TASK BRIEF:
Copy out each line below containing "uploads".

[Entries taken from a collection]
==================================================

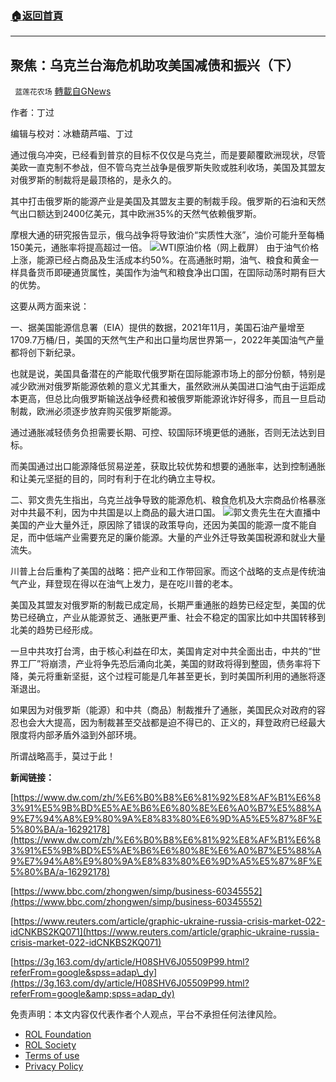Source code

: ###  [:house:返回首頁](https://github.com/ourhimalayas/txt)
---


## 聚焦：乌克兰台海危机助攻美国减债和振兴（下）
` 蓝莲花农场` [轉載自GNews](https://gnews.org/zh-hans/2072437/)

作者：丁过

编辑与校对：冰糖葫芦喵、丁过

通过俄乌冲突，已经看到普京的目标不仅仅是乌克兰，而是要颠覆欧洲现状，尽管美欧一直克制不参战，但不管乌克兰战争是俄罗斯失败或胜利收场，美国及其盟友对俄罗斯的制裁将是最顶格的，是永久的。

其中打击俄罗斯的能源产业是美国及其盟友主要的制裁手段。俄罗斯的石油和天然气出口额达到2400亿美元，其中欧洲35%的天然气依赖俄罗斯。

摩根大通的研究报告显示，俄乌战争将导致油价“实质性大涨”，油价可能升至每桶150美元，通胀率将提高超过一倍。
![](https://assets.gnews.org/wp-content/uploads/2022/02/油价.png)WTI原油价格（网上截屏）
由于油气价格上涨，能源已经占商品及生活成本约50%。在高通胀时期，油气、粮食和黄金一样具备货币即硬通货属性，美国作为油气和粮食净出口国，在囯际动荡时期有巨大的优势。

这要从两方面来说：

一、据美国能源信息署（EIA）提供的数据，2021年11月，美国石油产量增至1709.7万桶/日，美国的天然气生产和出口量均居世界第一，2022年美国油气产量都将创下新纪录。

也就是说，美国具备潜在的产能取代俄罗斯在囯际能源市场上的部分份额，特别是减少欧洲对俄罗斯能源依赖的意义尤其重大，虽然欧洲从美国进口油气由于运距成本更高，但总比向俄罗斯输送战争经费和被俄罗斯能源讹诈好得多，而且一旦启动制裁，欧洲必须逐步放弃购买俄罗斯能源。

通过通胀减轻债务负担需要长期、可控、较国际环境更低的通胀，否则无法达到目标。

而美国通过出口能源降低贸易逆差，获取比较优势和想要的通胀率，达到控制通胀和让美元坚挺的目的，同时有利于在北约确立主导权。

二、郭文贵先生指出，乌克兰战争导致的能源危机、粮食危机及大宗商品价格暴涨对中共最不利，因为中共国是以上商品的最大进口国。
![](https://assets.gnews.org/wp-content/uploads/2022/02/直播-1-e1645933630670.png)郭文贵先生在大直播中
美国的产业大量外迁，原因除了错误的政策导向，还因为美国的能源一度不能自足，而中低端产业需要充足的廉价能源。大量的产业外迁导致美国税源和就业大量流失。

川普上台后重构了美国的战略：把产业和工作带回家。而这个战略的支点是传统油气产业，拜登现在得以在油气上发力，是在吃川普的老本。

美国及其盟友对俄罗斯的制裁已成定局，长期严重通胀的趋势已经定型，美国的优势已经确立，产业从能源贫乏、通胀更严重、社会不稳定的国家比如中共国转移到北美的趋势已经形成。

一旦中共攻打台湾，由于核心利益在印太，美国肯定对中共全面出击，中共的“世界工厂”将崩溃，产业将争先恐后涌向北美，美国的财政将得到整固，债务率将下降，美元将重新坚挺，这个过程可能是几年甚至更长，到时美国所利用的通胀将逐渐退出。

如果因为对俄罗斯（能源）和中共（商品）制裁推升了通胀，美国民众对政府的容忍也会大大提高，因为制裁甚至交战都是迫不得已的、正义的，拜登政府已经最大限度将内部矛盾外溢到外部环境。

所谓战略高手，莫过于此！

**新闻链接：**

[https://www.dw.com/zh/%E6%B0%B8%E6%81%92%E8%AF%B1%E6%83%91%E5%9B%BD%E5%AE%B6%E6%80%8E%E6%A0%B7%E5%88%A9%E7%94%A8%E9%80%9A%E8%83%80%E6%9D%A5%E5%87%8F%E5%80%BA/a-16292178](https://www.dw.com/zh/%E6%B0%B8%E6%81%92%E8%AF%B1%E6%83%91%E5%9B%BD%E5%AE%B6%E6%80%8E%E6%A0%B7%E5%88%A9%E7%94%A8%E9%80%9A%E8%83%80%E6%9D%A5%E5%87%8F%E5%80%BA/a-16292178)

[https://www.bbc.com/zhongwen/simp/business-60345552](https://www.bbc.com/zhongwen/simp/business-60345552)

[https://www.reuters.com/article/graphic-ukraine-russia-crisis-market-022-idCNKBS2KQ071](https://www.reuters.com/article/graphic-ukraine-russia-crisis-market-022-idCNKBS2KQ071)

[https://3g.163.com/dy/article/H08SHV6J05509P99.html?referFrom=google&spss=adap\_dy](https://3g.163.com/dy/article/H08SHV6J05509P99.html?referFrom=google&amp;spss=adap_dy)

 

免责声明：本文内容仅代表作者个人观点，平台不承担任何法律风险。

- [ROL Foundation](https://rolfoundation.org/)
- [ROL Society](https://rolsociety.org/)
- [Terms of use](https://gnews.org/terms-of-use-3/)
- [Privacy Policy](https://gnews.org/privacy-policy/)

==================================================

PROBLEM SOLUTION:
![](https://assets.gnews.org/wp-content/uploads/2022/02/油价.png)WTI原油价格（网上截屏）
![](https://assets.gnews.org/wp-content/uploads/2022/02/直播-1-e1645933630670.png)郭文贵先生在大直播中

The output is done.